Bu arada Cerattepe’ye ilişkin bilirkişi raporu da açıklandı. Bilirkişiler, üniversite bitirme tezlerinde bu görüşleri savunsalardı kesinlikle mezun olamazlardı. Bilim dışı bu görüşlere ilişkin çok şey söylenebilir. Ama uzunca bir süredir, konunun uzmanlarınca bilimsel birçok konu yazıldı, söylendi. Ayrıntılı raporlar yayınlandı. Gerçek uzmanların açıkladığı görüşlerle, son bilirkişi raporunun uzaktan yakından ilişkisi yok. Bu iş burada yapılacak, bu madenler (altın, gümüş, bakır v.d) çıkarılacak anlayışına uyarlanmış bir rapor.
Konunun meslek alanımla ilgili birkaç noktasına değineyim sadece.
Bütün jeoloji mühendisleri bilir ki; Doğu Karadeniz potansiyel bir heyelan ve sel bölgesidir. Stabil denge her an değişebilecek potansiyele sahiptir. Yakın zamandaki Hopa örneği gibi. Bölge genelinde doğal dengeye yapılacak en küçük bir müdahalenin yaratacağı sonuçları önceden kestirmek olanaksızdır. Geçmişte buna ilişkin yüzlerce olay yaşanmıştır. Küçük bir yol çalışması bile büyük bir heyelanı tetikleyebilir. 1988 yılında 46 kişinin yaşamını yitirdiği Trabzon-Maçka- Çatak Heyelanı örneği. Bilirkişiler, Karadeniz Teknik Üniversitesi’nin arşivlerine girip baksalardı eğer, bölgede yaşanmış daha birçok tarihsel heyelanların nedenlerini ve sonuçlarını görebilirlerdi.

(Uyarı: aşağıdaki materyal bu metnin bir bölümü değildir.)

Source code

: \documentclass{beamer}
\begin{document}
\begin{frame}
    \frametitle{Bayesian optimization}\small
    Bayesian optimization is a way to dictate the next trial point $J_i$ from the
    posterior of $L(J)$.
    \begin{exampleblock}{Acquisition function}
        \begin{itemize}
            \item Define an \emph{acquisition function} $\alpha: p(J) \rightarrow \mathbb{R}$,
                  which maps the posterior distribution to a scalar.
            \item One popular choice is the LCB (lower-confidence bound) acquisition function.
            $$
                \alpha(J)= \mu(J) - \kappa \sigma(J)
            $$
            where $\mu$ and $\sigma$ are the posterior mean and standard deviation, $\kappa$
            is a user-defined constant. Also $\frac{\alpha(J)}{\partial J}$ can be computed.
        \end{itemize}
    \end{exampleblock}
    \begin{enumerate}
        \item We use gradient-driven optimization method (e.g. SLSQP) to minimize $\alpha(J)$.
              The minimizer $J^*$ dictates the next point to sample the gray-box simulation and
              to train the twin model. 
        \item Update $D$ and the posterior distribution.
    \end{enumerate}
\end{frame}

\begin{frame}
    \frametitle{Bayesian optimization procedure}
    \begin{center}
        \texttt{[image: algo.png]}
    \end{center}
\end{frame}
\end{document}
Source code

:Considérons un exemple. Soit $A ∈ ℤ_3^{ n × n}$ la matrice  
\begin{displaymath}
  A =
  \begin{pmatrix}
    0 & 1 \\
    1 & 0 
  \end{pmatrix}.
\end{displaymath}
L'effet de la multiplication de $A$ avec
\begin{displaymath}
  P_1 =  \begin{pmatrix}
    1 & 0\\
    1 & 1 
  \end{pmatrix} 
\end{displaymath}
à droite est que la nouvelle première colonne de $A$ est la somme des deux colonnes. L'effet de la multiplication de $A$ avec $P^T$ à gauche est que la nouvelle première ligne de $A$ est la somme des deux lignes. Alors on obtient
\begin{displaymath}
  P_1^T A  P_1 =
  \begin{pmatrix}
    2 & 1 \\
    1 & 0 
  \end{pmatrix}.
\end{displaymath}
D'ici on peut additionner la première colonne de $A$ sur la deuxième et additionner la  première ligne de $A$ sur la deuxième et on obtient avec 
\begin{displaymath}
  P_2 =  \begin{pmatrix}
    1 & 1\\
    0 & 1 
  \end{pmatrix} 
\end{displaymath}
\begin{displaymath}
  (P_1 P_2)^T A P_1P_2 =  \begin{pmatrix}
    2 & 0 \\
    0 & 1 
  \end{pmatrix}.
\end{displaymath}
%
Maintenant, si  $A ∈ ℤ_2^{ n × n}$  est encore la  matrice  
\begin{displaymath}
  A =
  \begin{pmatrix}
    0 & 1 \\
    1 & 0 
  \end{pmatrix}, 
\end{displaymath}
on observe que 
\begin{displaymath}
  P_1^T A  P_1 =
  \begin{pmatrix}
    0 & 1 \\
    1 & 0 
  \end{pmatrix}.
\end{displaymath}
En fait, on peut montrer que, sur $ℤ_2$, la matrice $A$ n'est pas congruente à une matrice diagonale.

Hiç değinilmeyen en önemli konulardan birisi de “asit kaya drenajı” sorunu. Cerattepe gibi masif sülfit cevher yataklarının yarattığı en önemli ekolojik sorun. Başta prit, kalkoprit, sfalerit, galen gibi sülfitli minerallerin, hava ve su ile teması sonucu oksidasyona uğraması ve sülfit mineralleri ile beslenen bazı bakteri türlerinin bu oksidasyon hızını arttırması sonucu oluşan doğal drenaja asit kaya drenajı denir. Artvin gibi yağışı bol ve nemi fazla iklimlerde oksidasyon hızı en üst noktadadır. Hava ve su ile temas eden sülfit içerikli birimlerin, pasa alanlarında, cevher stok alanlarında, açık ocak şevlerinde ve yer altı ocak duvarlarında oluşturduğu asit kaya drenajı ve metal liçi nedeniyle, yerüstü ve yer altı suları olumsuz etkilenir ve kirli sarı renkli bu asidik sular bütün canlı yaşamını tehlikeye sokar. Konu su olunca, uzaklık veya yakınlık kavramlarının da anlamsızlığı ortadadır. Konu sadece içme suyu sorunu da değildir. Bütün yüzey ve yer altı suları tehlike altına girer. Önlenmesi çok zor ve çok maliyetli bir konudur. Ama işin başında çok ciddi bilimsel ve teknik önlemler alınmadığında (ki bunlar bize göre işler değildir) sonradan olanaksızdır. Ama Artvin’in klimatolojik, jeolojik ve topoğrafik özellikleri göz önüne alındığında baştan da önlenmesi pek olanaklı değildir.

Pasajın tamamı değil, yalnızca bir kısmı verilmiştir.